Growth without sprawl
One of the tall tales told about why an intensely urbanized area like Arden Arcade should never, ever, be a city is "there is no room to grow". Somehow, it is believed that the only viable cities are those with handy adjacent farmlands (greenfields) that can be converted to subdivisions. New subdivisions, you see, have new infrastructure--streets, drainage systems, sewers, and maybe even schools and playgrounds--and new taxpayers. But, please, pay no attention to downsides like unsustainability, costs to maintain infrastructure and provide services for years to come, remoteness, traffic congestion, loss of farmlands and open space, etc.
In the real world, however, there are plentiful examples of places where progress, population growth and economic expansion have occurred without sprawling subdivisions. San Francisco is the most obvious example, as it has been "fully built out" since the middle of the last century. Once regulations (and common sense) put an end to its habit of filling in the Bay, San Francisco grew upwards. But there are other places in California with "nowhere to expand" that have grown by transforming old industrial and commercial sites (brownfields) to take advantage of inherent amenities like location and views. Midtown Sacramento is going through such a Renaissance. So, too, is Oakland. Who would have thought that a former ironworks building next to the tracks with a commanding view of shipping containers would host an over-the-top $3M residence? Yet that's what today's SF Chronicle says was featured on a recent HGTV show.

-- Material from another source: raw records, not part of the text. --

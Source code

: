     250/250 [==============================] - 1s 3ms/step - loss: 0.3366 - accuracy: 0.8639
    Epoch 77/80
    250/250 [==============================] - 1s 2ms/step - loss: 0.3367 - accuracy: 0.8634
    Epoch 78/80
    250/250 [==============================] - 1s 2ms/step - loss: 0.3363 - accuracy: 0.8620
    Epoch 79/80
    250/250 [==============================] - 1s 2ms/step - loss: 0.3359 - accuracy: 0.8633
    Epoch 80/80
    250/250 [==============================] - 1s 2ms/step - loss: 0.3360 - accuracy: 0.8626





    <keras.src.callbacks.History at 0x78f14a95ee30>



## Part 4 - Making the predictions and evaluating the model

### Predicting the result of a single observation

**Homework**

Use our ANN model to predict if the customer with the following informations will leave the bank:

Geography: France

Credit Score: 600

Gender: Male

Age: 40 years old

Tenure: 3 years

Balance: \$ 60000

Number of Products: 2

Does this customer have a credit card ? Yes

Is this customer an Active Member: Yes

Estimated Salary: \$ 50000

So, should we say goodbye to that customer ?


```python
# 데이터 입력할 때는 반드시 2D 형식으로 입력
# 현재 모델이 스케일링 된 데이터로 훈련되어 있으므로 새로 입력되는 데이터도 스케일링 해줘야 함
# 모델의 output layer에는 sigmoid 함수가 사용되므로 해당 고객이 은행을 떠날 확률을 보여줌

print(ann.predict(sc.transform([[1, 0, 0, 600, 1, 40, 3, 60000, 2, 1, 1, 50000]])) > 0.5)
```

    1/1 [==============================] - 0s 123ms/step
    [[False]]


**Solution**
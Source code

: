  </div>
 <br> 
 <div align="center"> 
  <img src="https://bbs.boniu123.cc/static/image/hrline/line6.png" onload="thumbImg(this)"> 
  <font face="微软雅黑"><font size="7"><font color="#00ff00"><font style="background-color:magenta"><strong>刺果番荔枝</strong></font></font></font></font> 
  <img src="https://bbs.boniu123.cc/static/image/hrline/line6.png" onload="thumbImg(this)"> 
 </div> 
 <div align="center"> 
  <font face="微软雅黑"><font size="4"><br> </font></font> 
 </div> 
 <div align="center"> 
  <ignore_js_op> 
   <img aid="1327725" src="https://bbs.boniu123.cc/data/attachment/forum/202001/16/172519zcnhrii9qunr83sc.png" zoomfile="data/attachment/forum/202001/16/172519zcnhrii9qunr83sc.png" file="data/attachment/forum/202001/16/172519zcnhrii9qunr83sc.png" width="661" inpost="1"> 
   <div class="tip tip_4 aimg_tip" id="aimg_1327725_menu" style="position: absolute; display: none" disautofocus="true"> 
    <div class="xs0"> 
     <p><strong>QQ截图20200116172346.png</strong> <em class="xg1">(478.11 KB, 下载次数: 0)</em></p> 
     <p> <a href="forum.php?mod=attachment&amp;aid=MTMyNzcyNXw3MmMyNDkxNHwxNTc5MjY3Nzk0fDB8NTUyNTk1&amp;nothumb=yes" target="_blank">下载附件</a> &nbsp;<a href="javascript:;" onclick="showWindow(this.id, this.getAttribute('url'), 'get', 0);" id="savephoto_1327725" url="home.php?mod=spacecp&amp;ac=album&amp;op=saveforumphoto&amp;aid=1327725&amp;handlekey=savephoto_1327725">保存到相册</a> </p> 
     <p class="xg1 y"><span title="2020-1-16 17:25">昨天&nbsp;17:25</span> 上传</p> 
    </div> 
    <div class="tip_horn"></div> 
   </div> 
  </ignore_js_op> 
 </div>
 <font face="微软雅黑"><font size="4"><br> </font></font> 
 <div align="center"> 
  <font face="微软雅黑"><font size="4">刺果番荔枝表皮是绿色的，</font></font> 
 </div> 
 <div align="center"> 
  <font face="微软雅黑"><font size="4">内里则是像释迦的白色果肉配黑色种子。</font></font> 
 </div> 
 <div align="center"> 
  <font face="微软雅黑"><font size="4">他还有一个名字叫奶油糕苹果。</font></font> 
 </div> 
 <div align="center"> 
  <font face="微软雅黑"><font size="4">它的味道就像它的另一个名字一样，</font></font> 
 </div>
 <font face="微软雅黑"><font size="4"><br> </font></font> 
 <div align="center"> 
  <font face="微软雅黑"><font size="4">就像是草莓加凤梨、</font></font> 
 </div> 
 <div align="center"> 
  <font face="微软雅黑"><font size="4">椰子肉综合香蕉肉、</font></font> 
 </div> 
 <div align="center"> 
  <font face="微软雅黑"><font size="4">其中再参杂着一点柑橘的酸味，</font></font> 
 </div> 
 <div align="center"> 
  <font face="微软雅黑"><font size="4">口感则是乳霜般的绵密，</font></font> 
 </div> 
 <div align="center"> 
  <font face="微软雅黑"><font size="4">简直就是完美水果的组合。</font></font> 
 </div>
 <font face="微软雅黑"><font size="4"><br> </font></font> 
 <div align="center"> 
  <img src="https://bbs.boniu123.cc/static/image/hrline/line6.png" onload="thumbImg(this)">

Arden Arcade is a 1 or 2 story community. We are told that condos atop shopping centers are not practical here, even though such condos cost a pretty penny in Midtown or Downtown Sacramento. Despite successful mixed use projects elsewhere, developers tell us mixed use cannot happen here, and as this blog has often reported, the County seems to agree despite its policies to the contrary. Is it our fate to have to buy into constant underperformance? Do our developments have to be out of synch with what people want? Must ours be a community with no vision of what it could be, a place defined by others? Being in the middle of the metro area means our community is handy to everything. Some midrise offices and residences here and there could take advantage of local amenities like views of the American River, sunsets/sunrises, the Sierras, Mt. Diablo, and our tree canopy --whether leafy green in spring and summer or gloriously colored in the fall. The City of Oakland has proof of a sow's ear turned into a silk purse. Would Arden Arcade benefit from a similar kind of vision?